Grades are composed of four parts: Final 40%, Midterm 30%, Reading Response to the assigned materials (due every week, but you get to drop the lowest two out of eight) 15%, Discussion Participation 15%. This class is not curved, so you have to earn 90% to get an A-, 94% for an A, etc. But you don't have to worry about the grades, because: 1. Tests are non-cumulative, so you don't have to remember everything for the final; 2. Tests are graded by TAs, who are more willing to give you points instead of taking them away from you; 3. Prof. Kanesaka now gives you all the possible (3 in total) essay prompts that may appear on your tests a week prior to your test, so you can be fully prepared. Essay part counts around 30-40% of the tests; 4. The ID or Short Responses are all from the provided study guide. And he even lets you choose from a range of events or people, so if you forget about one or two of the listed, you can still get full credit. 5. TAs tend to give you full or nearly full credit for your reading responses and discussion participation as long as you show that you've worked on those. In some sense, you get those 30% for free.

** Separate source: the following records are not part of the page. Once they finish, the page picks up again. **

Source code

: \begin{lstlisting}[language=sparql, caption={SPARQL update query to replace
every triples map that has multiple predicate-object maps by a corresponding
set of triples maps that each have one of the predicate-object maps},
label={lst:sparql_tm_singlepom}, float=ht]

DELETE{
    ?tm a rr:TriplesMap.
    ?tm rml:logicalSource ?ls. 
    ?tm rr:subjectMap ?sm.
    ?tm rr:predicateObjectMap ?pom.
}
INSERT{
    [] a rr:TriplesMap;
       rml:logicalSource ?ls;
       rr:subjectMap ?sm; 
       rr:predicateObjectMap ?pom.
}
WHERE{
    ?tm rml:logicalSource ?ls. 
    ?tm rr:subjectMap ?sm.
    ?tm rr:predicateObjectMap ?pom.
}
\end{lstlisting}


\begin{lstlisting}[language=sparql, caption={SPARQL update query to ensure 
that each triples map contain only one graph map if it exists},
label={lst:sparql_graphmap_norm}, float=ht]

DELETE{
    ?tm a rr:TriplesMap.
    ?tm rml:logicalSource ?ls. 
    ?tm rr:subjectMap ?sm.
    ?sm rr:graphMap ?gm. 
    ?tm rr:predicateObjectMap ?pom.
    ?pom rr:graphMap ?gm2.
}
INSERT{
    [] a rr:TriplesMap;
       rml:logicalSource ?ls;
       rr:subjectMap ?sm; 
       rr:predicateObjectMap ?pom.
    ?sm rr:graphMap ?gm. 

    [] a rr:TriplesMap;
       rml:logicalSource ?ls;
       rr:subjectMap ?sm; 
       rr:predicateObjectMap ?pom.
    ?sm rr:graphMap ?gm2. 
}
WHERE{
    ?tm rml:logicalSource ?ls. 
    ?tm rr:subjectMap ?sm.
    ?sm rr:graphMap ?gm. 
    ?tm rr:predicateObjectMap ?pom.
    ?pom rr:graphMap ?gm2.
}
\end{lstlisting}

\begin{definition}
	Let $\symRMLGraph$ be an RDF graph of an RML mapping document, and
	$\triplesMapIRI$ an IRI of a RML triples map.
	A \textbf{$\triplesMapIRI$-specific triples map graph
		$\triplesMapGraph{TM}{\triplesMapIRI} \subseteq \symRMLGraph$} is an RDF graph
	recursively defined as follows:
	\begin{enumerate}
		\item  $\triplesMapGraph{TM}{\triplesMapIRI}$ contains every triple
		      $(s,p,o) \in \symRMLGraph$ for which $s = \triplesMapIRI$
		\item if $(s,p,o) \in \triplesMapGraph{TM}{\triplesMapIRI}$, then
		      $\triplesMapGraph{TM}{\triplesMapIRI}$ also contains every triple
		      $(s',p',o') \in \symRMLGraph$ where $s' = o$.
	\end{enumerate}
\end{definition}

You don't need the textbook at all, because all contents come from the lectures and the reading materials assigned (which, if you do your reading responses, you'll definitely have a good understanding of). But the slides used in the class will not be posted to CCLE, so you'll have to take notes during the lectures or make sure you have a friend there.
Prof. Kanesaka definitely loves his class and is very well prepared during his lectures. He is always funny and arrange the lectures, though overwhelmed by historical events, in an interesting way. He also has anime, songs, and plays intertwined in his lectures, and his singing of the plays is amazing. He's tremendously helpful and always makes sure to take questions during the lectures. I'll definitely take his Anime class (Japan 75) in the future.
Also!!! TAs this year are all amazing, especially Victoria, who really helped me a lot with the material. Just that I can't take her section next quarter. :(
I loved this class! Although the actual lecture was boring occasionally, I was able to be engaged most of the time. Sometimes Kirk will go fast through the slides, especially when we had the holiday off. The TAs are very helpful, and I loved going to discussion. This is a super easy GE, and I would gladly take it again. There is a lot of information to remember, but most of it won't show up on tests so you will be fine.
This class was a pretty easy GE, but nothing all that special. You can tell Professor Kanesaka is very invested in the material, but the way that he lectures is very inconsistent: sometimes he makes the material very engaging, other times you want to fall asleep. This class is effectively a history class that covers Japan from 2000 BC to the present, with an emphasis on elements of culture, the arts, and politics. The workload is extremely light (a 300 word response to 2 readings posted on CCLE each week, if your TA is lenient it's very easy to BS) except around the midterm and non-cumulative final when you need to cram. The textbook while ""required"" is not at all necessary, as all the information you need for the midterm and final is taught in lecture (it is important to note that lectures aren't posted on CCLE, so BE SURE that you go to lecture or have a friend in the class).
This class was not the easiest GE but it was still fairly easy. We had a reading response every week, graded on content. There were no papers, but this was made up for with the essay section and short answer portions of the midterm and final. The final luckily was not cumulative, it just contained material after the midterm to the end of week 10, which was good because there is a lot of content in the textbook which made this not the easiest GE. The slides were not posted, so you have to take your own thorough notes. Professor Kanesaka was passionate about the material and delivered decent lectures. We also got to watch a few snippets of anime if you're into that.